アクセルレスポンスは、3速や4速になると、過激さが抑えられ扱いやすくなる。速度上昇もリニアだ。一般道の速度では、このギアを常用することになるが、音響と相まって運転体験が濃いものになる。
812 スーパーファストほどではないが、いうまでもなく圧倒的に速い。最高出力は830ps/9000rpm、最大トルクは69.0kg-m/7250rpmがうたわれる。ここまで回って、しっかり力を振り絞れるエンジンは限られる。
0-100km/h加速は3.0秒。最高速度は339km/hに達する。ブレーキペダルの感触も、バイワイヤ制御だが、踏みごたえがあり強力に効き好ましい。

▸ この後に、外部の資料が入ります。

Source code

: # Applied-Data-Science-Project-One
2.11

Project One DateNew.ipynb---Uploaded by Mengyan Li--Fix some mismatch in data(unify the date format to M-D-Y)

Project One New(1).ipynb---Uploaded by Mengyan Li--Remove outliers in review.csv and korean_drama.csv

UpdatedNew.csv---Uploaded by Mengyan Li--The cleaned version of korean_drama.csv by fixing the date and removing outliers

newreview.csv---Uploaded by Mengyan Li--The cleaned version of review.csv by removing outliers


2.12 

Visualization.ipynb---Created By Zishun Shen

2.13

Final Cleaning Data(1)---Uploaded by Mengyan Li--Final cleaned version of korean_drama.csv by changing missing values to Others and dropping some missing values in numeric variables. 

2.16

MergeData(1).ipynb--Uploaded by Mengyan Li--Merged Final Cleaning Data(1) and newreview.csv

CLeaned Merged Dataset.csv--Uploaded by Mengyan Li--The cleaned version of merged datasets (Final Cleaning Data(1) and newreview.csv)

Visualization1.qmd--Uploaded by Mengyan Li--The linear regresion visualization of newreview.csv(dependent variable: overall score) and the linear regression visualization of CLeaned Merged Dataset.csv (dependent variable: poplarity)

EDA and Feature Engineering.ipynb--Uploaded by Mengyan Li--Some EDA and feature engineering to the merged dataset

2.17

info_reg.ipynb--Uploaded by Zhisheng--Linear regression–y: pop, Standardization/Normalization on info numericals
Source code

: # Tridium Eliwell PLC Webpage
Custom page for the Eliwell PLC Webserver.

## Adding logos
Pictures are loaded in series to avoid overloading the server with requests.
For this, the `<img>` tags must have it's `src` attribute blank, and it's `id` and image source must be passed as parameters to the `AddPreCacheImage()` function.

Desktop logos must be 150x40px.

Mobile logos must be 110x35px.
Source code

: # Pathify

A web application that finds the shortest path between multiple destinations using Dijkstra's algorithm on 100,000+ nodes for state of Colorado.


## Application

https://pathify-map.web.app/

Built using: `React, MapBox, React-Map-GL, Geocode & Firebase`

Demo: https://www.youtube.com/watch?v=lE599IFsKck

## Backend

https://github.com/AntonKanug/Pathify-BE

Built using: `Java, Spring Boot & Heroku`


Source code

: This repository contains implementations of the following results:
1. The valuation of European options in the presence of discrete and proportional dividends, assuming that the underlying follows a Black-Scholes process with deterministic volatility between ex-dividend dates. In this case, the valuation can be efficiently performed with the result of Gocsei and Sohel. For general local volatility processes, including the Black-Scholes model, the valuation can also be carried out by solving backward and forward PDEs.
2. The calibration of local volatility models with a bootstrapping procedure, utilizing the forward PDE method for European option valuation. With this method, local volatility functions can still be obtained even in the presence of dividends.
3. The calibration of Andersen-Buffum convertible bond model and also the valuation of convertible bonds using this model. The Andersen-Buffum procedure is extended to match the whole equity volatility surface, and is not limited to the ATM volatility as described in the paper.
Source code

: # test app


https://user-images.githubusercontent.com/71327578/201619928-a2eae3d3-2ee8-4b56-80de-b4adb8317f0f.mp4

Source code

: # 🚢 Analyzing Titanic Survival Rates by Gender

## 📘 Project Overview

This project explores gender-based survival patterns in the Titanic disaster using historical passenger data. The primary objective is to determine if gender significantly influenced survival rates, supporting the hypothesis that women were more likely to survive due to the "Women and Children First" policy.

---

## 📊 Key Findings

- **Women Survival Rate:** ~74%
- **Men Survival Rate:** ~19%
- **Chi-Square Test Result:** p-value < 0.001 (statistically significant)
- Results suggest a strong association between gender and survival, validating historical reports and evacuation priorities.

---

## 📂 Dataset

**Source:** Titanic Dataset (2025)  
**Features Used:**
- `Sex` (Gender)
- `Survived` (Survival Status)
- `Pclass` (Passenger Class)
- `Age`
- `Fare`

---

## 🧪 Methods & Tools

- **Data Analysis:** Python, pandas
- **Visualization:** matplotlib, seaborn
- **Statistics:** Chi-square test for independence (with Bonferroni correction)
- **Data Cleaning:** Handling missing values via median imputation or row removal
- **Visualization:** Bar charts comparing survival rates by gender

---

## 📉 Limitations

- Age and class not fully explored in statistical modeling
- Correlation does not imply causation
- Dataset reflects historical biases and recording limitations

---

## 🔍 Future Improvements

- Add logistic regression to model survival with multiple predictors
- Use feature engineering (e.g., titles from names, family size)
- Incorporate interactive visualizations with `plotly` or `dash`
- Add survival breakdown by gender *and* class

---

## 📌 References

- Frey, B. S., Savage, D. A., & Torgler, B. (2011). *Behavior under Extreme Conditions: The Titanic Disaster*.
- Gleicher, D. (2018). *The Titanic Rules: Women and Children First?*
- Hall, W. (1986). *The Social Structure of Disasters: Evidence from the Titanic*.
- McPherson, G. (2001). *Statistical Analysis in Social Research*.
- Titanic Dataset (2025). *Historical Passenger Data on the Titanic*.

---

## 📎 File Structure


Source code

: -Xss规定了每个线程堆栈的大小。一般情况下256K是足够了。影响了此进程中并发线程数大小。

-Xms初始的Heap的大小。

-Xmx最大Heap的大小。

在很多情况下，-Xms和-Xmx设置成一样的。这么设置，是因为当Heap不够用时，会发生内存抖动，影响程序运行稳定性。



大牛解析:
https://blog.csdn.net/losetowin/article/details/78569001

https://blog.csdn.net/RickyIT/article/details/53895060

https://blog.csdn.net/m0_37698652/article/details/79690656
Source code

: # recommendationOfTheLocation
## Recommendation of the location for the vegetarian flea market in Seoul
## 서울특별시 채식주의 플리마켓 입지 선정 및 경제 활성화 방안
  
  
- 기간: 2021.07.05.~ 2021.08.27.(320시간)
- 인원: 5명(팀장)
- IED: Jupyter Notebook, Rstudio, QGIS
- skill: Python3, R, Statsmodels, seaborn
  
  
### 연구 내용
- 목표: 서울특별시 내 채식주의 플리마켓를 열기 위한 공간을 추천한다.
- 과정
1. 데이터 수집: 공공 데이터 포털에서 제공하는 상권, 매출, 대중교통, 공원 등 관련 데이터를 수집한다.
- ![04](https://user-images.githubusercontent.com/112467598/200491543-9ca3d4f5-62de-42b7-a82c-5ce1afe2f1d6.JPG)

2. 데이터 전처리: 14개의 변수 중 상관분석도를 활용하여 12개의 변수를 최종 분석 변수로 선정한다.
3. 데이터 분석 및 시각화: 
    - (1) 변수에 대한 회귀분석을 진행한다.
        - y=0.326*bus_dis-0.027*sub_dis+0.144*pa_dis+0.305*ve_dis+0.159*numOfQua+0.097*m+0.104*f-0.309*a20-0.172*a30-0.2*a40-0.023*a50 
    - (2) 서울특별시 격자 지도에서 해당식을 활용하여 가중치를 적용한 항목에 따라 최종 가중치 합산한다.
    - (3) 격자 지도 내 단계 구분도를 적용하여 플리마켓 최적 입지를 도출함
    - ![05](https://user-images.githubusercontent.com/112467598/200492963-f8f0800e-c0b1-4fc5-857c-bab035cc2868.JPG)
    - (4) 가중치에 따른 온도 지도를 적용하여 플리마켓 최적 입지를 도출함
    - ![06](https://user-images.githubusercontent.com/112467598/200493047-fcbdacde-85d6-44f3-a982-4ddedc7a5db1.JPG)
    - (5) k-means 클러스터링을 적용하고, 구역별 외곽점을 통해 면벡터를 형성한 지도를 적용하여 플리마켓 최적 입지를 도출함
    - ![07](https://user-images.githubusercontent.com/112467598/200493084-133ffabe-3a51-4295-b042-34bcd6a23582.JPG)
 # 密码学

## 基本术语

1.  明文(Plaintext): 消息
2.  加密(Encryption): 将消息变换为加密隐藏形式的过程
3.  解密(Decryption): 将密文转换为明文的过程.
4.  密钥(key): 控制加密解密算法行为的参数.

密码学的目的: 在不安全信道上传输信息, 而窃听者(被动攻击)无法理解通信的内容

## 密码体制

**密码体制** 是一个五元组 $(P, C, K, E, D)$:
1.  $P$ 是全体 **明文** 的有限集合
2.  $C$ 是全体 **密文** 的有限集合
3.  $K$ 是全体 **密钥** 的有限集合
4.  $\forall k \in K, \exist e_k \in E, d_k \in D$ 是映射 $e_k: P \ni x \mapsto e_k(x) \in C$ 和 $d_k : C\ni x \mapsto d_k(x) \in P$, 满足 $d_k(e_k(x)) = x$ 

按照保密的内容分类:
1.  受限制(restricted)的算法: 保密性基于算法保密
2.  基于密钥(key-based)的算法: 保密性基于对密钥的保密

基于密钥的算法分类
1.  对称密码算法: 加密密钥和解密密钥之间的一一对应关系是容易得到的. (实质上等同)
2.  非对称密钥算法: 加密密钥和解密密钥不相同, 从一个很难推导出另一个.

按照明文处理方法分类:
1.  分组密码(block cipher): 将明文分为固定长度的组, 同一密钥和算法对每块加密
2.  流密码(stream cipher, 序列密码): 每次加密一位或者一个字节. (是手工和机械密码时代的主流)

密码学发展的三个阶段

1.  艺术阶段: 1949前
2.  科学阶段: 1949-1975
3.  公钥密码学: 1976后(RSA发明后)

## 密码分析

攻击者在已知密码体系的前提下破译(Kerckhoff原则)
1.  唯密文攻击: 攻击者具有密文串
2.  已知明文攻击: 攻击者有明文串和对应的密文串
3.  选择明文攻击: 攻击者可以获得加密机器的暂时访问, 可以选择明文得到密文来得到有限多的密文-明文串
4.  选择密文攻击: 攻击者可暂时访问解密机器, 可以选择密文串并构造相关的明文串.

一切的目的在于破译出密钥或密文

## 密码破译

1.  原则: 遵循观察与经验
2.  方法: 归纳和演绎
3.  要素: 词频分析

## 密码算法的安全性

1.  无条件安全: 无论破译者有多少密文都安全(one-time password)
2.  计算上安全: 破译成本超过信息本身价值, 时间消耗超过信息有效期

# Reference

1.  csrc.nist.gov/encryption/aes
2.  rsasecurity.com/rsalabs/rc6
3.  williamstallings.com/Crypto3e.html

8速デュアルクラッチのトランスミッションも素晴らしい。穏やかなドライブモードでは、滑らかにギアを切り替えてくれる。気張ったモードでの、レスポンスとチョイスはいうことなし。エンジンの回転数も、完璧に同調してみせる。
然な操縦性は維持 シャシー中央に座る感覚
えた車重と、上昇し後方へ移動した重心位置を考慮し、サスペンションはクーペと僅かにチューニングが異なる。それでも、クーペの自然な操縦性を可能な限り受け継ぐよう、技術者は尽力した。
現代のフェラーリは、往々にして乗り心地が良いが、これも例外ではない。12チリンドリには、荒れた路面用のダンパーモードがあり、ドライブモードを問わず乗り心地をなだめてくれる。

フォールディング・トップを開くと、ボディの剛性感が僅かに弱まる。格納されたルーフがリア周りを補強する役目をし、開口部がしなる感じを伴う。
オープン状態での、風の巻き込みは最小限。リアウインドウは開け閉めできるが、デフォルトでは半分ほど閉まった状態になる。この高さが、一番首周りへ吹き込む風が小さい様子だった。
ステアリングレシオは、ロックトゥロックが2回転弱。適度に軽くクイックだが、神経質さはない。ホイールベースは812 スーパーファストより20mm短く、着座位置はリアアクスルへ接近しているものの、鼻先が遠くには感じられない。
ドライバーは、シャシー中央に座っている感覚。アクティブ後輪操舵システムと、フェラーリ独自の魔法のような技術力の賜物だ。